Oh my goodness he needs to realize that unless he gets himself to the embassy NOW he may not be going to China.  

I also have a son and even though he is an adult if something has to be done, I tend to do it on his behalf (I'm a typical type 'A').  Is there any way you can fill out his CIBT Visa form, e-mail it to him for his signature and have him send the docs off to CIBT?  I know they have an express service that you can pay for.  The only things he would have to do would be sign the form, put his passport in the envelope and mail it off the CIBT (they even provide a shipping label for him).  They are EXTREMELY helpful in the Visa process and I highly recommend them.

If he, for some reason, cannot get a Visa (there are a myriad of reasons why people get declined -- I've heard of 2 people that didn't get China visas) you would need to know ASAP so you could deal with ABD about how to handle the situation.

Please keep us posted on how this progresses.  Having a son who doesn't prioritize well (except his social and work calendars lol) I empathize with you.


----------



## Cousin Orville

CaliforniaGirl09 said:


> So my list:
> 1. Itinerary: are there things I can't do on my own?
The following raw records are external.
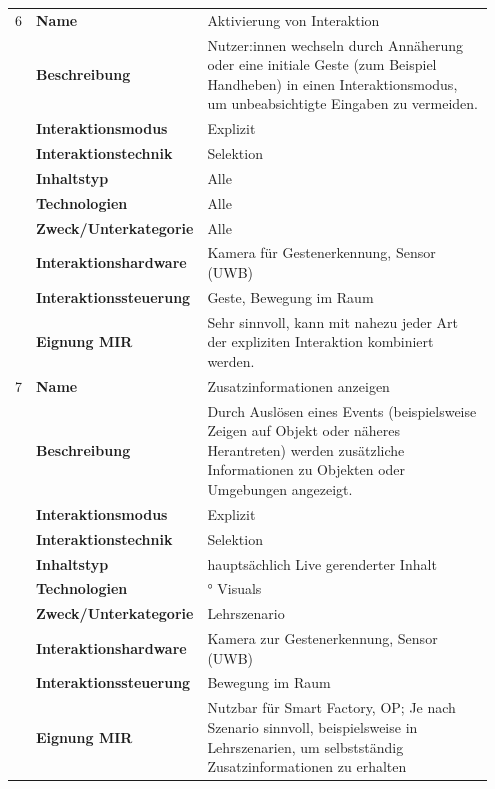 \begin{longtable}{p{0.03\linewidth} p{0.27\linewidth}
    >{\raggedright\arraybackslash}p{0.65\linewidth}}
    6  & \textbf{Name} & Aktivierung von Interaktion \\
        & \textbf{Beschreibung} & Nutzer:innen wechseln durch Annäherung oder eine initiale Geste (zum Beispiel Handheben) in einen Interaktionsmodus, um unbeabsichtigte Eingaben zu vermeiden. \\
        & \textbf{Interaktionsmodus} & Explizit \\
        & \textbf{Interaktionstechnik} & Selektion \\
        & \textbf{Inhaltstyp} & Alle \\
        & \textbf{Technologien} & Alle \\
        & \textbf{Zweck/Unterkategorie} & Alle \\
        & \textbf{Interaktionshardware} & Kamera für Gestenerkennung, Sensor (UWB) \\
        & \textbf{Interaktionssteuerung} & Geste, Bewegung im Raum \\
        & \textbf{Eignung MIR} & Sehr sinnvoll, kann mit nahezu jeder Art der expliziten Interaktion kombiniert werden. \\
        \midrule

    7   & \textbf{Name} & Zusatzinformationen anzeigen \\
        & \textbf{Beschreibung} & Durch Auslösen eines Events (beispielsweise Zeigen auf Objekt oder näheres Herantreten) werden zusätzliche Informationen zu Objekten oder Umgebungen angezeigt. \\
        & \textbf{Interaktionsmodus} & Explizit \\
        & \textbf{Interaktionstechnik} & Selektion \\
        & \textbf{Inhaltstyp} & hauptsächlich Live gerenderter Inhalt \\
        & \textbf{Technologien} & 270° Visuals \\
        & \textbf{Zweck/Unterkategorie} & Lehrszenario \\
        & \textbf{Interaktionshardware} & Kamera zur Gestenerkennung, Sensor (UWB) \\
        & \textbf{Interaktionssteuerung} & Bewegung im Raum \\
        & \textbf{Eignung MIR} & Nutzbar für Smart Factory, OP; Je nach Szenario sinnvoll, beispielsweise in Lehrszenarien, um selbstständig Zusatzinformationen zu erhalten  \\
    \midrule


\end{longtable}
VIP touches? Special access? Will it appeal to my family?
> 2. How nice are the hotels we are staying at.
> 3. Group size (25 is ideal, even 40 is pushing it for me; 49 is ridiculous)
> 4. How many meals are included, and where are we eating?
> 5. Pre-trip planning
> 6. Adventure guides



I tend to agree with this.  I generally think the ABD "formula" works pretty well.  I would limit guests to 30 although I don't see that happening anytime soon even though there is competition from natgeo and A&K with smaller groups.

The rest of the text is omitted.